Allianoi Gerçek Bir Örnek, Doğa Tahribatı Yarışı Bitmeli



Mehmet GÜNGÖR (*)

Yurdumuzun sivili, devleti, kültürlüsü, kültürsüzü, yoksulu, zengini, zayıfı,  şişmanı, bir kültür ve doğa tahribatı yarışı içinde. Bundan bir an önce vazgeçmek zorundayız, yoksa torunlarımıza aktaracak hiçbir şeyimiz kalmayacak.

Kazının ünü, Nymphe’sinin bulunmasından sonra daha da artmış, yurtdışına taşmıştı. Kazı yeri her gün ziyaretçi akınına uğruyordu. Allianoi artık dünya mirası olmuştu.

Bizim, 1.5 m boyundaki Nymphe kızımızın efsanesi çevre köylerde, “o deli sıcağın altında çalışan mezarcılar 3 metre boyunda heykel bulmuşlar” olarak yayılmıştı.

Köylüler, kamyonlarla kazıyı ziyaret etmeye başlamış, “her gün üstünden geçtiğimiz asfaltın altında neler varmış” diyip şaşkınlıklarını gizleyemez olmuşlardı. Akşamları toplanıp günün yorumları yapılıyor herkes düşündüklerini açıklıyordu.
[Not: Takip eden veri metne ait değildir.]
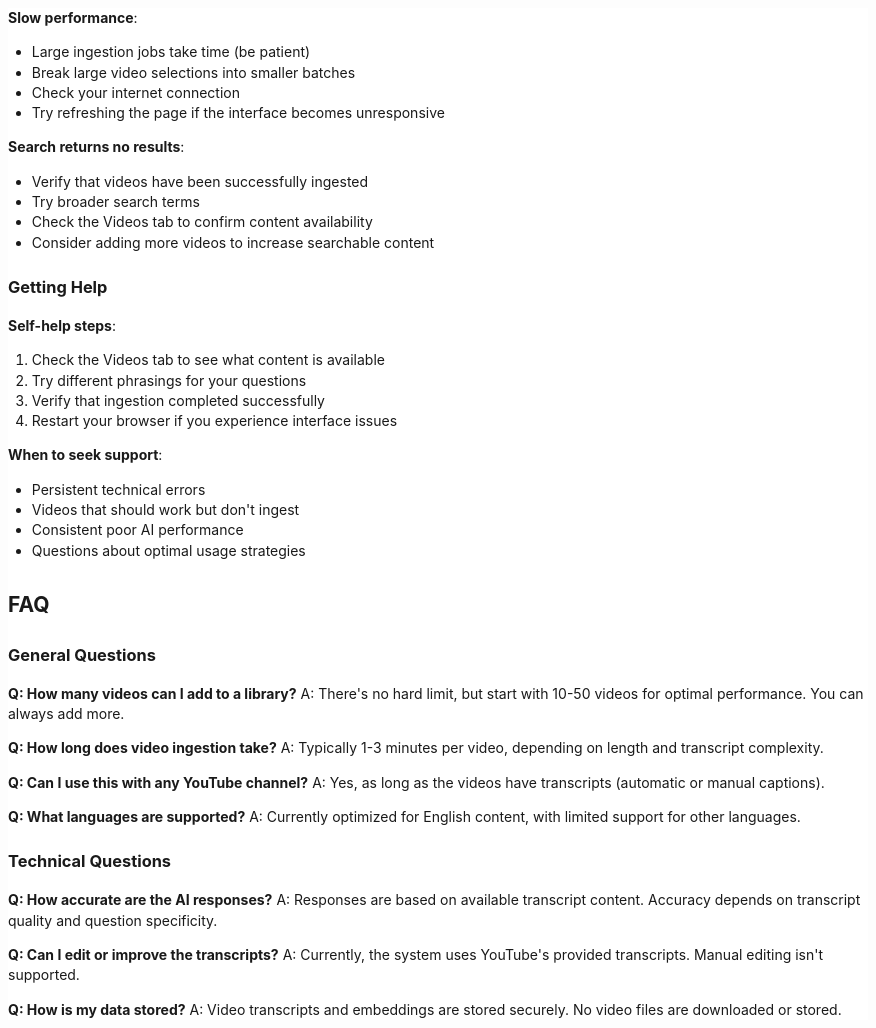 **Slow performance**:
- Large ingestion jobs take time (be patient)
- Break large video selections into smaller batches
- Check your internet connection
- Try refreshing the page if the interface becomes unresponsive

**Search returns no results**:
- Verify that videos have been successfully ingested
- Try broader search terms
- Check the Videos tab to confirm content availability
- Consider adding more videos to increase searchable content

### Getting Help

**Self-help steps**:
1. Check the Videos tab to see what content is available
2. Try different phrasings for your questions
3. Verify that ingestion completed successfully
4. Restart your browser if you experience interface issues

**When to seek support**:
- Persistent technical errors
- Videos that should work but don't ingest
- Consistent poor AI performance
- Questions about optimal usage strategies

## FAQ

### General Questions

**Q: How many videos can I add to a library?**
A: There's no hard limit, but start with 10-50 videos for optimal performance. You can always add more.

**Q: How long does video ingestion take?**
A: Typically 1-3 minutes per video, depending on length and transcript complexity.

**Q: Can I use this with any YouTube channel?**
A: Yes, as long as the videos have transcripts (automatic or manual captions).

**Q: What languages are supported?**
A: Currently optimized for English content, with limited support for other languages.

### Technical Questions

**Q: How accurate are the AI responses?**
A: Responses are based on available transcript content. Accuracy depends on transcript quality and question specificity.

**Q: Can I edit or improve the transcripts?**
A: Currently, the system uses YouTube's provided transcripts. Manual editing isn't supported.

**Q: How is my data stored?**
A: Video transcripts and embeddings are stored securely. No video files are downloaded or stored.
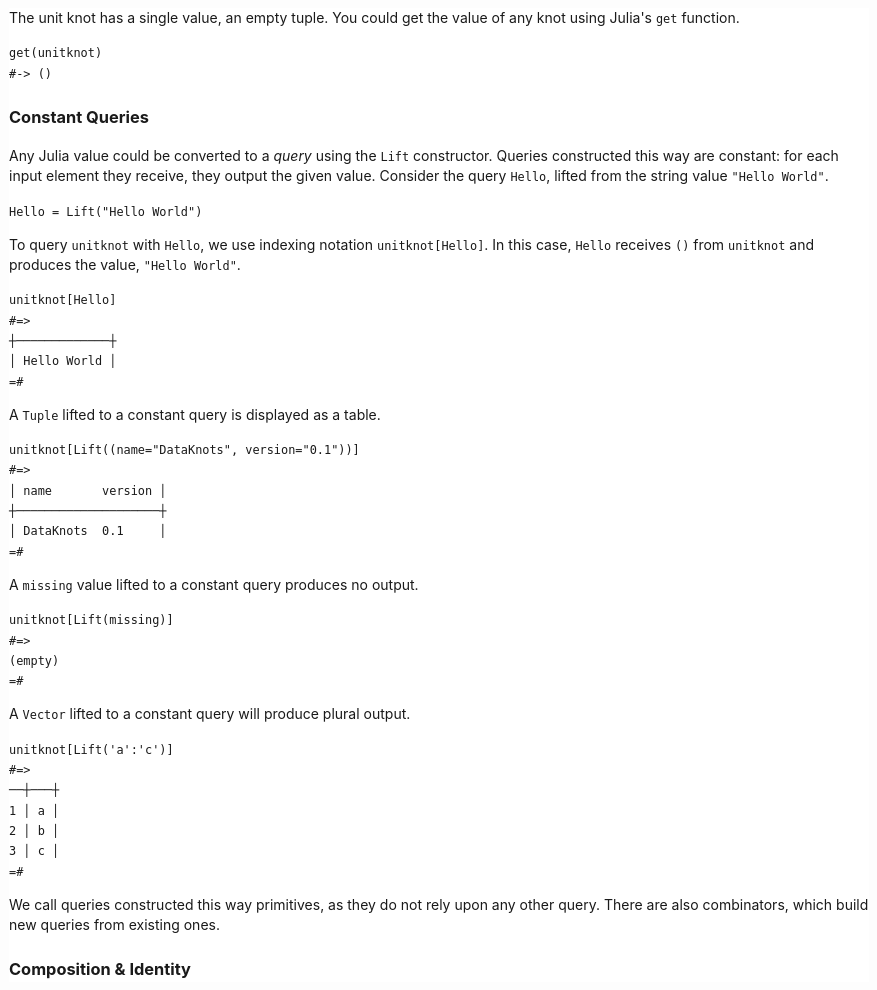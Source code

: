 The unit knot has a single value, an empty tuple. You could get
the value of any knot using Julia's `get` function.

    get(unitknot)
    #-> ()

### Constant Queries

Any Julia value could be converted to a *query* using the `Lift`
constructor. Queries constructed this way are constant: for each
input element they receive, they output the given value. Consider
the query `Hello`, lifted from the string value `"Hello World"`.

    Hello = Lift("Hello World")

To query `unitknot` with `Hello`, we use indexing notation
`unitknot[Hello]`. In this case, `Hello` receives `()` from
`unitknot` and produces the value, `"Hello World"`.

    unitknot[Hello]
    #=>
    ┼─────────────┼
    │ Hello World │
    =#

A `Tuple` lifted to a constant query is displayed as a table.

    unitknot[Lift((name="DataKnots", version="0.1"))]
    #=>
    │ name       version │
    ┼────────────────────┼
    │ DataKnots  0.1     │
    =#

A `missing` value lifted to a constant query produces no output.

    unitknot[Lift(missing)]
    #=>
    (empty)
    =#

A `Vector` lifted to a constant query will produce plural output.

    unitknot[Lift('a':'c')]
    #=>
    ──┼───┼
    1 │ a │
    2 │ b │
    3 │ c │
    =#

We call queries constructed this way primitives, as they do not
rely upon any other query. There are also combinators, which build
new queries from existing ones.

### Composition & Identity
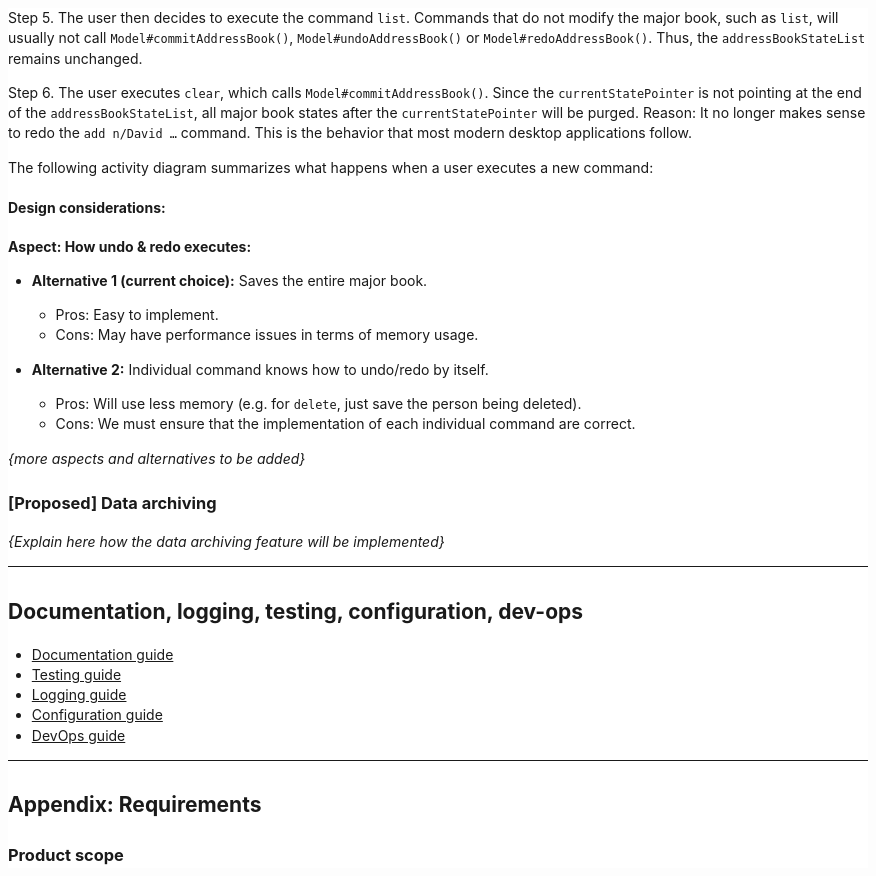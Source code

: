 </box>

Step 5. The user then decides to execute the command `list`. Commands that do not modify the major book, such as `list`, will usually not call `Model#commitAddressBook()`, `Model#undoAddressBook()` or `Model#redoAddressBook()`. Thus, the `addressBookStateList` remains unchanged.

<puml src="diagrams/UndoRedoState4.puml" alt="UndoRedoState4" />

Step 6. The user executes `clear`, which calls `Model#commitAddressBook()`. Since the `currentStatePointer` is not pointing at the end of the `addressBookStateList`, all major book states after the `currentStatePointer` will be purged. Reason: It no longer makes sense to redo the `add n/David …​` command. This is the behavior that most modern desktop applications follow.

<puml src="diagrams/UndoRedoState5.puml" alt="UndoRedoState5" />

The following activity diagram summarizes what happens when a user executes a new command:

<puml src="diagrams/CommitActivityDiagram.puml" width="250" />

#### Design considerations:

**Aspect: How undo & redo executes:**

* **Alternative 1 (current choice):** Saves the entire major book.
  * Pros: Easy to implement.
  * Cons: May have performance issues in terms of memory usage.

* **Alternative 2:** Individual command knows how to undo/redo by
  itself.
  * Pros: Will use less memory (e.g. for `delete`, just save the person being deleted).
  * Cons: We must ensure that the implementation of each individual command are correct.

_{more aspects and alternatives to be added}_

### \[Proposed\] Data archiving

_{Explain here how the data archiving feature will be implemented}_


--------------------------------------------------------------------------------------------------------------------

## **Documentation, logging, testing, configuration, dev-ops**

* [Documentation guide](Documentation.md)
* [Testing guide](Testing.md)
* [Logging guide](Logging.md)
* [Configuration guide](Configuration.md)
* [DevOps guide](DevOps.md)

--------------------------------------------------------------------------------------------------------------------

## **Appendix: Requirements**

### Product scope
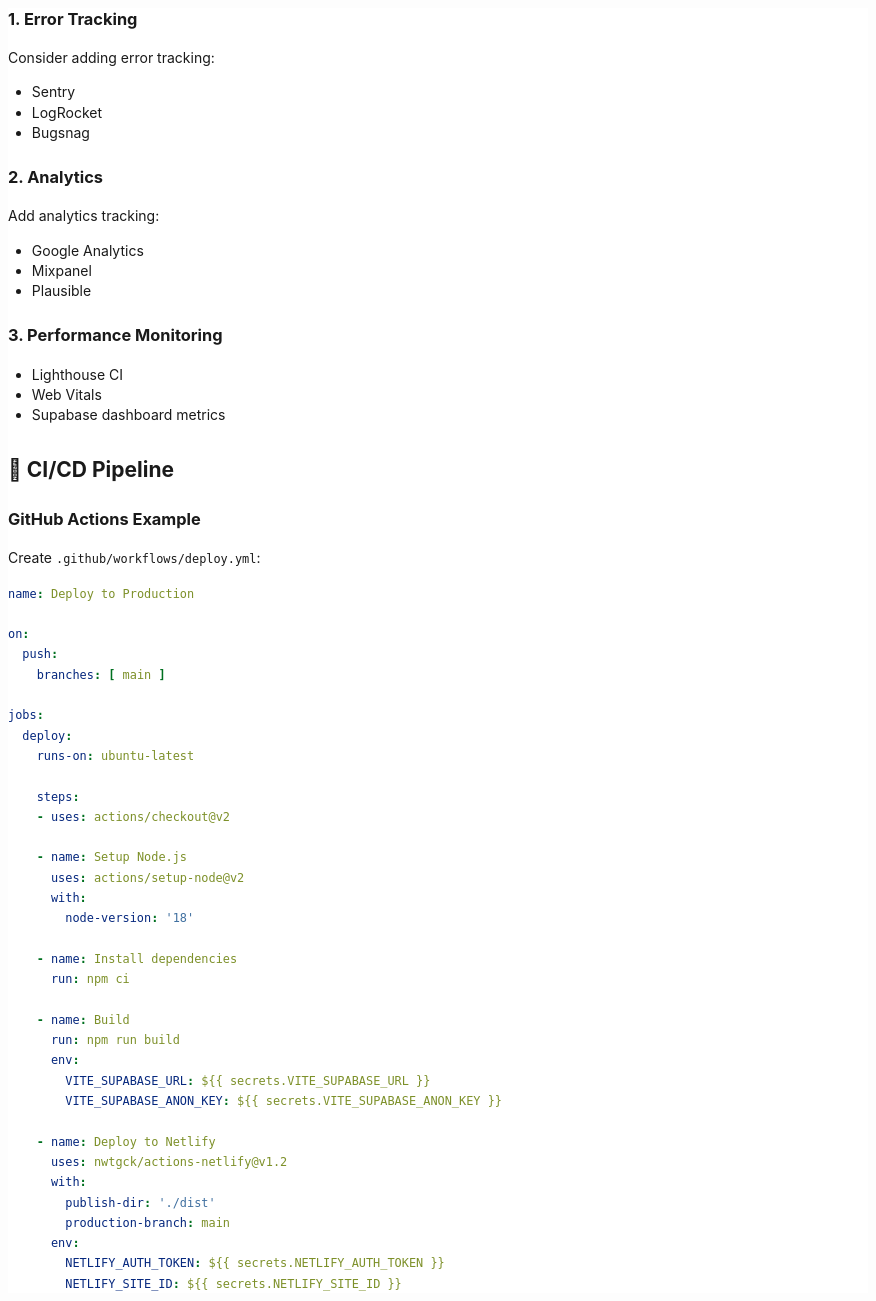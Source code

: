 ### 1. Error Tracking
Consider adding error tracking:
- Sentry
- LogRocket
- Bugsnag

### 2. Analytics
Add analytics tracking:
- Google Analytics
- Mixpanel
- Plausible

### 3. Performance Monitoring
- Lighthouse CI
- Web Vitals
- Supabase dashboard metrics

## 🔄 CI/CD Pipeline

### GitHub Actions Example

Create `.github/workflows/deploy.yml`:

```yaml
name: Deploy to Production

on:
  push:
    branches: [ main ]

jobs:
  deploy:
    runs-on: ubuntu-latest
    
    steps:
    - uses: actions/checkout@v2
    
    - name: Setup Node.js
      uses: actions/setup-node@v2
      with:
        node-version: '18'
        
    - name: Install dependencies
      run: npm ci
      
    - name: Build
      run: npm run build
      env:
        VITE_SUPABASE_URL: ${{ secrets.VITE_SUPABASE_URL }}
        VITE_SUPABASE_ANON_KEY: ${{ secrets.VITE_SUPABASE_ANON_KEY }}
        
    - name: Deploy to Netlify
      uses: nwtgck/actions-netlify@v1.2
      with:
        publish-dir: './dist'
        production-branch: main
      env:
        NETLIFY_AUTH_TOKEN: ${{ secrets.NETLIFY_AUTH_TOKEN }}
        NETLIFY_SITE_ID: ${{ secrets.NETLIFY_SITE_ID }}
```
Neden sonra elde edilen buluntu ve belgelerin ışığında yöre halkını aydınlatmak için köy köy dolaşılmasına karar verildi.

Bir taraftan da dünyada sayılı olan sağlık yurtlarına bir yenisini eklemenin verdiği gururla, kazı ekibi hızla akan zamanla yarışına devam ediyor, Allianoi’de ise yeniden sıcak su ile tedavi (hidroterapi) yapılsın diye her türlü olanak ve çaba ortaya konuyordu.

Zira Bergama’da yapılan gladyatör dövüşlerinde yaralanan gladyatörlerin tedavisi, o dönemin en ünlü Bergamalı cerrahı Galenos (İS 129-216) tarafından yapılmış olmalıydı. Ama buluntulara rağmen hekimin hastalarını yerleşmenin neresinde tedavi ettiğini belirten her hangi bir mekân henüz ortaya çıkarılamamıştı.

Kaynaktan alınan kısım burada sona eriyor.